Burger King is about to unleash its latest attention-getting product on the world: Mac n’ Cheetos.
The snack item is a mashup of macaroni and cheese and Cheetos in cheese stick form. Customers will be able to get them on Monday.
“Mac n’ Cheetos is a dangerously cheesy reimagination of mac n’ cheese,” Roberto Rios, the chief marketing officer with Cheetos maker PepsiCo Foodservice, said in a statement. He was echoing Cheetos’ “dangerously cheesy” catchphrase.
The product in some respects represents the continuing evolution of the Miami-based burger chain since the private-equity group 3G Capital bought it in 2010 for $3.3 billion.
In the time before the sale, analysts and others criticized Burger King for adhering to a marketing strategy targeted mostly at young men, while rival McDonald’s thrived by going after families. Burger King after the acquisition then tried going after that broader McDonald’s demographic with a rapid-fire series of products like coffee drinks and new burger lines. It also ditched its famous mascot, The King.
More recently, however, the chain has found success by going in its own direction — even while aggressively going after some of its rivals’ customers with discounts such as the 10-piece chicken nuggets for $1.49.
The chain’s product offerings in particular have charted new ground in the burger world. The company in 2013 debuted a lower-calorie fry, Satisfries. Last October it served a Halloween Whopper with a black bun and then followed that up this year with the Angriest Whopper, which had a red bun. This spring Burger King released a line of grilled hot dogs.
Burger King also scored points with exploring older products. In 2014, it brought back Chicken Fries two years after the product was left on the cutting room floor after a massive campaign from the product’s fans.
Many of these products have come even as rivals focus on clean ingredients or more local sourcing. Burger King, it seems, has gone back to its original strategy of targeting heavy quick-service users. It even brought back The King.
“I give them credit for being creative,” said Jeff Davis, chief operating officer with the restaurant market research firm Sandelman & Associates. “A few years ago, if McDonald’s had value, they had value. If McDonald’s focused on breakfast, they focused on breakfast.
“Now it seems like they are charting their own course. They are differentiating. They are creating things of interest to their core and a younger QSR user.”
Many of these products are aimed at younger consumers and are built for a social media age in which companies are competing for attention.
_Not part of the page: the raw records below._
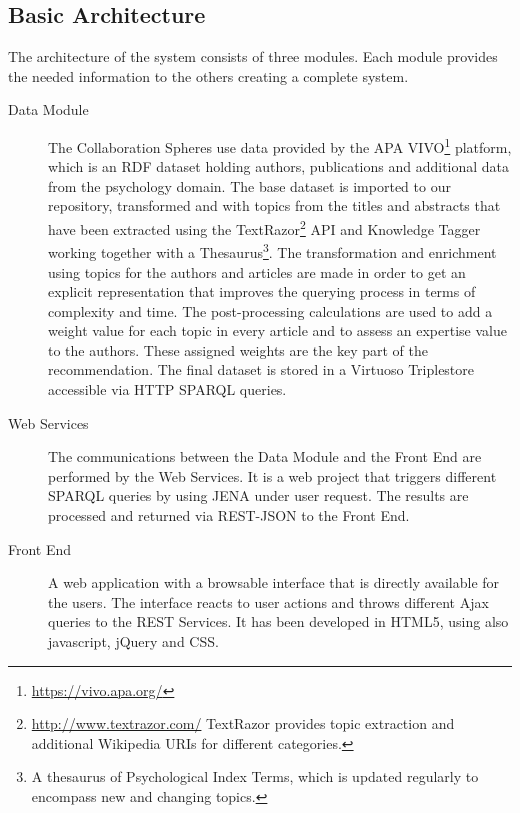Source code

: \subsection{Basic Architecture}
The architecture of the system consists of three modules. Each module provides
the needed information to the others creating a complete system.
\begin{description}
\item[Data Module]The Collaboration Spheres use data provided by the APA VIVO\footnote{\url{https://vivo.apa.org/}} platform\cite{harren_2012}, which is an RDF dataset holding authors, publications and additional data from the psychology domain. The base dataset is imported to our repository, transformed and with topics from the titles and abstracts that have been extracted using the TextRazor\footnote{\url{http://www.textrazor.com/} TextRazor provides topic extraction and additional Wikipedia URIs for different categories.} API and Knowledge Tagger\cite{AlexopoulosVG13} working together with a Thesaurus\footnote{A thesaurus of Psychological Index Terms, which is updated regularly to encompass new and changing topics.}. The transformation and enrichment using topics for the authors and articles are made in order to get an explicit representation that improves the querying process in terms of complexity and time. The post-processing calculations are used to add a weight value for each topic in every article and to assess an expertise value to the authors. These assigned weights are the key part of the recommendation. The final dataset is stored in a Virtuoso Triplestore accessible via HTTP SPARQL queries.
\item[Web Services]The communications between the Data Module and the Front End are performed by the Web Services. It is a web project that triggers different SPARQL queries by using JENA under user request. The results are processed and returned via REST-JSON to the Front End.
\item[Front End]A web application with a browsable interface that is directly available for the users. The interface reacts to user actions and throws different Ajax queries to the REST Services. It has been developed in HTML5, using also javascript, jQuery and CSS. 
\end{description}
\vspace{-5mm}
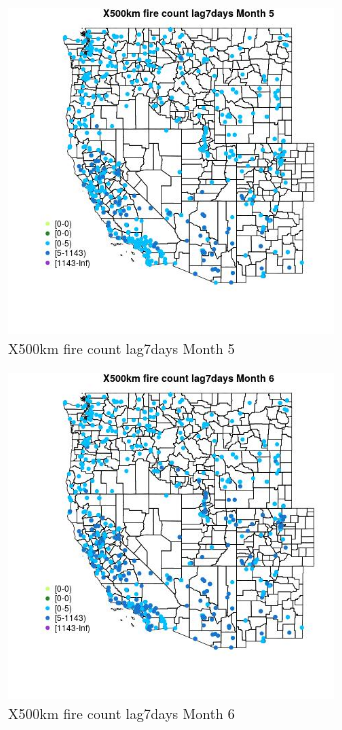 \begin{figure} 
\centering  
\includegraphics[width=0.77\textwidth]{Code_Outputs/Report_ML_input_PM25_Step4_part_e_de_duplicated_aves_compiled_2019-05-14wNAs_MapObsMo5X500km_fire_count_lag7days.jpg} 
\caption{\label{fig:Report_ML_input_PM25_Step4_part_e_de_duplicated_aves_compiled_2019-05-14wNAsMapObsMo5X500km_fire_count_lag7days}X500km fire count lag7days Month 5} 
\end{figure} 
 

\begin{figure} 
\centering  
\includegraphics[width=0.77\textwidth]{Code_Outputs/Report_ML_input_PM25_Step4_part_e_de_duplicated_aves_compiled_2019-05-14wNAs_MapObsMo6X500km_fire_count_lag7days.jpg} 
\caption{\label{fig:Report_ML_input_PM25_Step4_part_e_de_duplicated_aves_compiled_2019-05-14wNAsMapObsMo6X500km_fire_count_lag7days}X500km fire count lag7days Month 6} 
\end{figure}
Burger King has proven especially adept at that in recent years with many of its product offerings.
And Mac n’ Cheetos is right in the social media wheelhouse. Macaroni and cheese, Davis said, has become increasingly popular recently, especially in upscale restaurants where chefs have put their own touches on the traditional comfort food.
But Burger King took it a step further, licensing the Cheetos brand from PepsiCo’s Frito-Lay. The mac n’ cheese is coated with a crust made with Cheetos and deep fried, making them snack sized. The product will be sold for $2.49.
It follows other highly successful restaurant licensing partnerships — perhaps most famously, Taco Bell’s Doritos Locos Taco, a common sense use of Doritos flavoring for a Taco Bell taco shell.
“They are borrowing the interest of another product — Cheetos, for instance,” Davis said. “They are things that have some appeal, their own brand appeal, and when you do a tie-in with another product it just adds to that appeal.”
Lots of these attention-getting products burn out after some initial strong interest. Burger King generated massive sales with Satisfries but sales ultimately fizzled out on the product and the company discontinued them.
Still, the attention these products generate can help spur sales.
“They’re trying to grab the attention of consumers,” Davis said. “When you offer something new and different, it attracts attention. It can drive other sales. They may come in for a Whopper, but then they get this out of curiosity.
“On top of that, it gives people something new to try, and a reason to visit without discounts.”